Whether you’re working long hours, want more time for leisure and family, or are just sick of scrubbing showers, hiring a cleaner can be a blessing. But before you let someone loose on your carpets, consider exactly what you want to achieve.
That’s the advice of Katrina Adams of Absolute Domestics, who says her clients have hugely different expectations and requirements.
Many people are just after the basic service, she says, which is getting someone to clean the bathrooms, mop and vacuum floors with a bit of dusting thrown in. “They’re happy to wipe their own bench-tops, clean the oven and tidy. Then there are those who want someone to do just about everything, to arrange the sheets on the bed, put on the washing, hang it out, bring it indoors and iron.”
Lisa Kennedy from Domestic & Service Personnel, says her agency has three levels of cleaning services – cleaner, house keeper and house manager. You pay according to the variety of duties and level of responsibility. These days a cleaning service can be customised to suit your needs depending on the size of the house, the style of furnishings you have, the number of accessories, children and pets you have and many other variables, says Rod Leonard of @ Your Request. A person needs to work out which level of cleaning and care suits their needs, lifestyle and budget.
Lisa Kennedy gets people to list the number of bedrooms, bathrooms and living areas to work out the hours involved. She enquires about pets as some cleaners have allergies. Then she determines whether it’s a cleaner, house keeper or manager they require.
Hiring direct lets you stay in charge. On the downside, if cleaners quit, you have to find a replacement yourself. You must also remember, you are an employer and have tax and accounting responsibilities. If there are problems, you must deal with them yourself.

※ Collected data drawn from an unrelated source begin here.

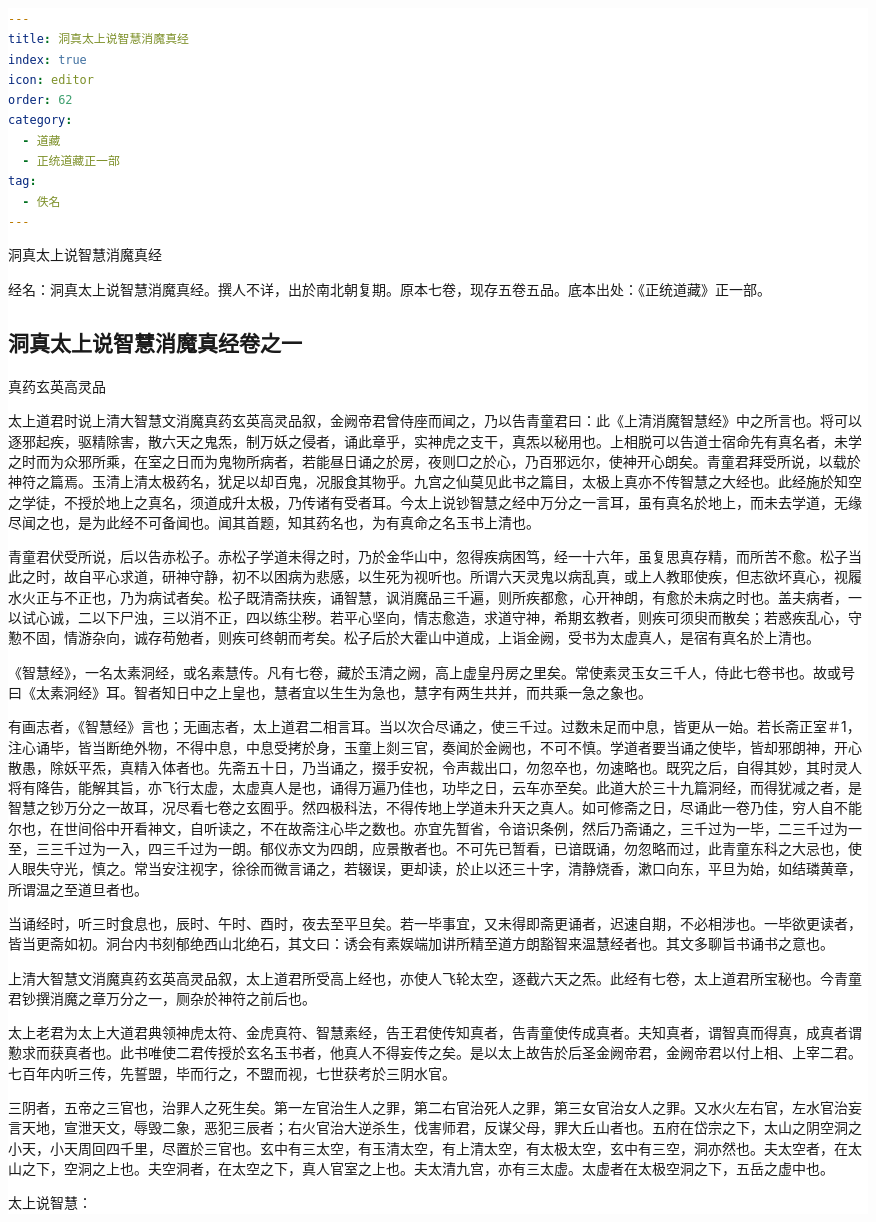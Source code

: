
```yaml
---
title: 洞真太上说智慧消魔真经
index: true
icon: editor
order: 62
category:
  - 道藏
  - 正统道藏正一部
tag:
  - 佚名
---
```


洞真太上说智慧消魔真经  

经名：洞真太上说智慧消魔真经。撰人不详，出於南北朝复期。原本七卷，现存五卷五品。底本出处：《正统道藏》正一部。  

## 洞真太上说智慧消魔真经卷之一

真药玄英高灵品  

太上道君时说上清大智慧文消魔真药玄英高灵品叙，金阙帝君曾侍座而闻之，乃以告青童君曰：此《上清消魔智慧经》中之所言也。将可以逐邪起疾，驱精除害，散六天之鬼炁，制万妖之侵者，诵此章乎，实神虎之支干，真炁以秘用也。上相脱可以告道士宿命先有真名者，未学之时而为众邪所乘，在室之日而为鬼物所病者，若能昼日诵之於房，夜则□之於心，乃百邪远尔，使神开心朗矣。青童君拜受所说，以载於神符之篇焉。玉清上清太极药名，犹足以却百鬼，况服食其物乎。九宫之仙莫见此书之篇目，太极上真亦不传智慧之大经也。此经施於知空之学徒，不授於地上之真名，须道成升太极，乃传诸有受者耳。今太上说钞智慧之经中万分之一言耳，虽有真名於地上，而未去学道，无缘尽闻之也，是为此经不可备闻也。闻其首题，知其药名也，为有真命之名玉书上清也。  

青童君伏受所说，后以告赤松子。赤松子学道未得之时，乃於金华山中，忽得疾病困笃，经一十六年，虽复思真存精，而所苦不愈。松子当此之时，故自平心求道，研神守静，初不以困病为悲感，以生死为视听也。所谓六天灵鬼以病乱真，或上人教耶使疾，但志欲坏真心，视履水火正与不正也，乃为病试者矣。松子既清斋扶疾，诵智慧，讽消魔品三千遍，则所疾都愈，心开神朗，有愈於未病之时也。盖夫病者，一以试心诚，二以下尸浊，三以消不正，四以练尘秽。若平心坚向，情志愈造，求道守神，希期玄教者，则疾可须臾而散矣；若惑疾乱心，守懃不固，情游杂向，诚存苟勉者，则疾可终朝而考矣。松子后於大霍山中道成，上诣金阙，受书为太虚真人，是宿有真名於上清也。  

《智慧经》，一名太素洞经，或名素慧传。凡有七卷，藏於玉清之阙，高上虚皇丹房之里矣。常使素灵玉女三千人，侍此七卷书也。故或号曰《太素洞经》耳。智者知日中之上皇也，慧者宜以生生为急也，慧字有两生共并，而共乘一急之象也。  

有画志者，《智慧经》言也；无画志者，太上道君二相言耳。当以次合尽诵之，使三千过。过数未足而中息，皆更从一始。若长斋正室＃1，注心诵毕，皆当断绝外物，不得中息，中息受拷於身，玉童上剡三官，奏闻於金阙也，不可不慎。学道者要当诵之使毕，皆却邪朗神，开心散愚，除妖平炁，真精入体者也。先斋五十日，乃当诵之，掇手安祝，令声裁出口，勿忽卒也，勿速略也。既究之后，自得其妙，其时灵人将有降告，能解其旨，亦飞行太虚，太虚真人是也，诵得万遍乃佳也，功毕之日，云车亦至矣。此道大於三十九篇洞经，而得犹减之者，是智慧之钞万分之一故耳，况尽看七卷之玄囿乎。然四极科法，不得传地上学道未升天之真人。如可修斋之日，尽诵此一卷乃佳，穷人自不能尔也，在世间俗中开看神文，自听读之，不在故斋注心毕之数也。亦宜先暂省，令谙识条例，然后乃斋诵之，三千过为一毕，二三千过为一至，三三千过为一入，四三千过为一朗。郁仪赤文为四朗，应景散者也。不可先已暂看，已谙既诵，勿忽略而过，此青童东科之大忌也，使人眼失守光，慎之。常当安注视字，徐徐而微言诵之，若辍误，更却读，於止以还三十字，清静烧香，漱口向东，平旦为始，如结璘黄章，所谓温之至道旦者也。  

当诵经时，听三时食息也，辰时、午时、酉时，夜去至平旦矣。若一毕事宜，又未得即斋更诵者，迟速自期，不必相涉也。一毕欲更读者，皆当更斋如初。洞台内书刻郁绝西山北绝石，其文曰：诱会有素娱端加讲所精至道方朗豁智来温慧经者也。其文多聊旨书诵书之意也。  

上清大智慧文消魔真药玄英高灵品叙，太上道君所受高上经也，亦使人飞轮太空，逐截六天之炁。此经有七卷，太上道君所宝秘也。今青童君钞撰消魔之章万分之一，厕杂於神符之前后也。  

太上老君为太上大道君典领神虎太符、金虎真符、智慧素经，告王君使传知真者，告青童使传成真者。夫知真者，谓智真而得真，成真者谓懃求而获真者也。此书唯使二君传授於玄名玉书者，他真人不得妄传之矣。是以太上故告於后圣金阙帝君，金阙帝君以付上相、上宰二君。七百年内听三传，先誓盟，毕而行之，不盟而视，七世获考於三阴水官。  

三阴者，五帝之三官也，治罪人之死生矣。第一左官治生人之罪，第二右官治死人之罪，第三女官治女人之罪。又水火左右官，左水官治妄言天地，宣泄天文，辱毁二象，恶犯三辰者；右火官治大逆杀生，伐害师君，反谋父母，罪大丘山者也。五府在岱宗之下，太山之阴空洞之小天，小天周回四千里，尽置於三官也。玄中有三太空，有玉清太空，有上清太空，有太极太空，玄中有三空，洞亦然也。夫太空者，在太山之下，空洞之上也。夫空洞者，在太空之下，真人官室之上也。夫太清九宫，亦有三太虚。太虚者在太极空洞之下，五岳之虚中也。  

太上说智慧：  
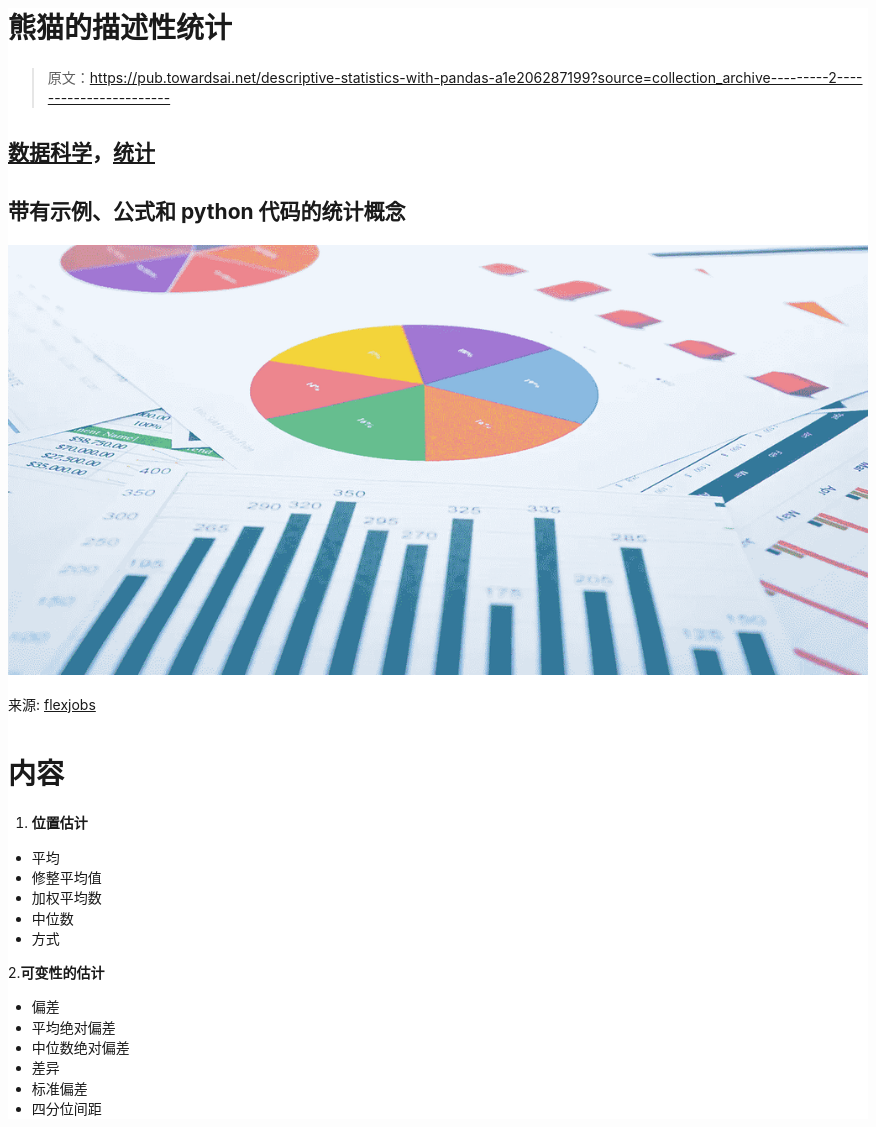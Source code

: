 # 熊猫的描述性统计

> 原文：<https://pub.towardsai.net/descriptive-statistics-with-pandas-a1e206287199?source=collection_archive---------2----------------------->

## [数据科学](https://towardsai.net/p/category/data-science)，[统计](https://towardsai.net/p/category/statistics)

## 带有示例、公式和 python 代码的统计概念

![](img/995e8d7e28689cd1dc865e0e8bf707c5.png)

来源: [flexjobs](https://www.flexjobs.com/blog/post/big-work-and-flexibility-stats-from-2018-predictions-2019/)

# 内容

1.  **位置估计**

*   平均
*   修整平均值
*   加权平均数
*   中位数
*   方式

2.**可变性的估计**

*   偏差
*   平均绝对偏差
*   中位数绝对偏差
*   差异
*   标准偏差
*   四分位间距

Going through an agency is slightly more expensive. There are advantages, however. As a rule, agency cleaners have had proper training. Some, including Absolute Domestics, provide a fill-in service when your cleaner is sick or on holiday. If you’re not happy with the service, you can ask for a replacement. Most agencies offer a guarantee period of several weeks and some agencies also have public liability insurance for their cleaners.
References are important, Katrina says. “We get a minimum of four for anybody who comes to us. One or two people can lie, but it would be unusual for four. All our cleaners are trusted to work independently. That’s important when they are responsible for people’s keys. If you’re employing privately, you need to do the same. But often people don’t have the time or inclination to follow up more than one reference.”
Before Lisa Kennedy employs anybody, she phones to check if they have any police or traffic convictions. Those employing cleaners privately should do the same.
Homeowner Mary Bell learned this lesson a few years ago when her long-time, trusted cleaner brought her sister-in-law along – suddenly half the cash from a school fundraiser sausage sizzle disappeared. Mary’s son copped the blame at first. Finally, the cleaner was confronted with certain proof of guilt and the money was eventually returned. They were lucky.
Security is a big issue if you’re out or working when the cleaner visits. Even if cleaners are trustworthy, things can go wrong. Homeowner Justine Morrison recalls the time when a key she’d given her cleaner was stolen along with other clients’ keys, an address book and alarm codes of homes where the cleaner worked. Justine suggests homeowners advise their cleaners not to write down the code or identify the key with names and/or addresses.
It’s human nature to be nosey. If you leave piles of papers and bills around, you give the cleaner a chance to take a peek. Put those confidential documents away.
Some cleaners are employees. Others own their own franchise and have more of an incentive to do a great job, says Ross Leonard. “If you employ someone from a franchise, you know you’ll always have the same person turn up for the job.”
Before the first clean, Absolute Domestics encourages clients to meet with the cleaner, to walk them through room by room and discuss what they want done. “Homes these days vary so much. There are so many beautiful surfaces. You need to instruct your cleaner on how you like those surfaces to be cleaned. Cleaners know how to clean, but everyone’s expectations are different.”
Some cleaners will bring their own cleaning products while others will use yours. Many people prefer non-toxic, environmentally friendly products.
Once you have found your cleaner, communication is the key to making the relationship work. Stories abound where non-English speaking cleaners struggle to understand their client’s wishes and vice versa. Make sure you are clear from the start. Katrina provides checklists of jobs to do in columns to leave no room for misinterpretation.